Terbentuknya Triple Alliance ini merupakan pertanda keberhasilan politik Bismarck.
Dia berhasil membawa Jerman bersekutu dengan tiga kekuatan besar sambil
bersahabat dengan yang lain, khususnya dengan Inggris yang menjauhkan diri dari
semua persekutuan. Prancis memjadi terisolasi sehingga tidak lagi merupakan
ancaman. Diplomasi Bismarck merupakan suatu keberhasilan besar, namun juga
diimbangi oleh tantangan memelihara sistem persekutuanya yang rumit didepan
hidung persaingan yang terus berlanjut diantara sekutu-sekutu Jerman.
Persaingan
antara sekutu-sekutu Jerman tidak hanya terjadi antara Austria dengan Rusia,
akan tetapi juga antara Austria dengan Italia. Italia masih menganggap adanya
beberapa daerah yang seharusnya sudah dimasukkan kedalam Negara Kesatuan Italia
(Italia Irredenta), namun masih dikuasai oleh Austria. Daerah-daerah itu adalah
Tirol Selatan, Dalmatia, dan Istria. Kondisi seperti inilah yang menyebabkan
posisi Italia dalam Triple Aliansi sewaktu-waktu bisa berubah. Hal ini terbukti
nanti pada saat terjadinya Perang dunia I.
Walaupun perang
di Balkan yang terjadi pada tahun 1885 kembali menjauhkan Austria dari Rusia,
namun secara keseluruhan Bismarck tergolong berhasil. Sadar bahwa Three
Emperors League pada dasarnya sudah ambruk, Bismarck berhasil menegosiasikan
Reisurance Treaty dengan Rusia, di mana kedua pihak sepakat akan tetap tinggal
netral jika salah satu diserang pihak ketiga. (Craig [et al.],1986:1073).
Upaya Bismarck
untuk menempatkan Jerman sebgai negara penting di Eropa tampaknya berjalan
dengan baik. Perdamaian relatif dapat ditegakkan dengan mengendalikan
gejolak-gejolak kecil-misalnya yang terjadi di Balkan hingga tidak sampai
merebak menjadi perang besar. Akan tetapi perubahan yang terjadi di Jerman
sendiri (1888) menimbulkan akibat yang sukar dikendalikan.
Pada tahun 1888
william II naik tahta berusia 29 tahun ini, ternyata adalah seorang yang
memiliki sifat ambisius dan tidak sabar. Dia memiliki watak yang angkuh dan
percaya bahwa kerajaan merupakan takdir
Tuhan (“by divine right”). William II memiliki cacat lahir tanganya
kecil dan lemah, sehingga diduga untuk menutupi kekurangannya inilah ia
melakukan kompensasi dengan menampilkan diri sebagai orang kuat dan
bersemangat., bersikap dan berpandangan yang militeristis, serta menggunakan
retorik yang kadang-kadang keras dan memalukan serta bombastis. ( Craig [et
al.],1986:1073).
Seperti banyak
juga orang Jerman yang dari generasinya, William II dipenuhi oleh perasaan
bahwa Jerman ditakdirkan sebagai negara terkemuka di Eropa. Dia menghendaki
pengakuan paling tidak sederajat dengan Inggris. Untuk mencapai ‘place in the sun’ (artinya ruang dan kondisi yang menguntungkan
untuk berkembang) dia dan teman-temanya sebayanya menghendaki pembangunan
angkatan laut dan daerah jajahan seperti Inggris. Tujuan ini tentu saja
bertentangan dengan politik Bismarck yang hanya terbatas pada daratan Eropa.

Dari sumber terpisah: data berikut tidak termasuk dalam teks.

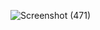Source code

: ![Screenshot (471)](https://github.com/user-attachments/assets/4ae3c5e6-41d9-4921-b35e-6eb39a8e240b)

Ketika William II mengemukakan pembangunan angkatan laut sebagai suatu
pertahanan terhadap pendaratan Inggris di Jerman Utara, Bismarck menjawab
dengan mengatakan, “if the British should land on our soil, I should have them
arrested”, (Terjemahannya:”jika orang Inggris mendarat di tanah kita, saya akan
tangkap mereka”) ( Craig [et al.],1986:1073). Ini hanya salah satu contoh yang
memperlihatkan betapa berbedanya kaisar (kaiser)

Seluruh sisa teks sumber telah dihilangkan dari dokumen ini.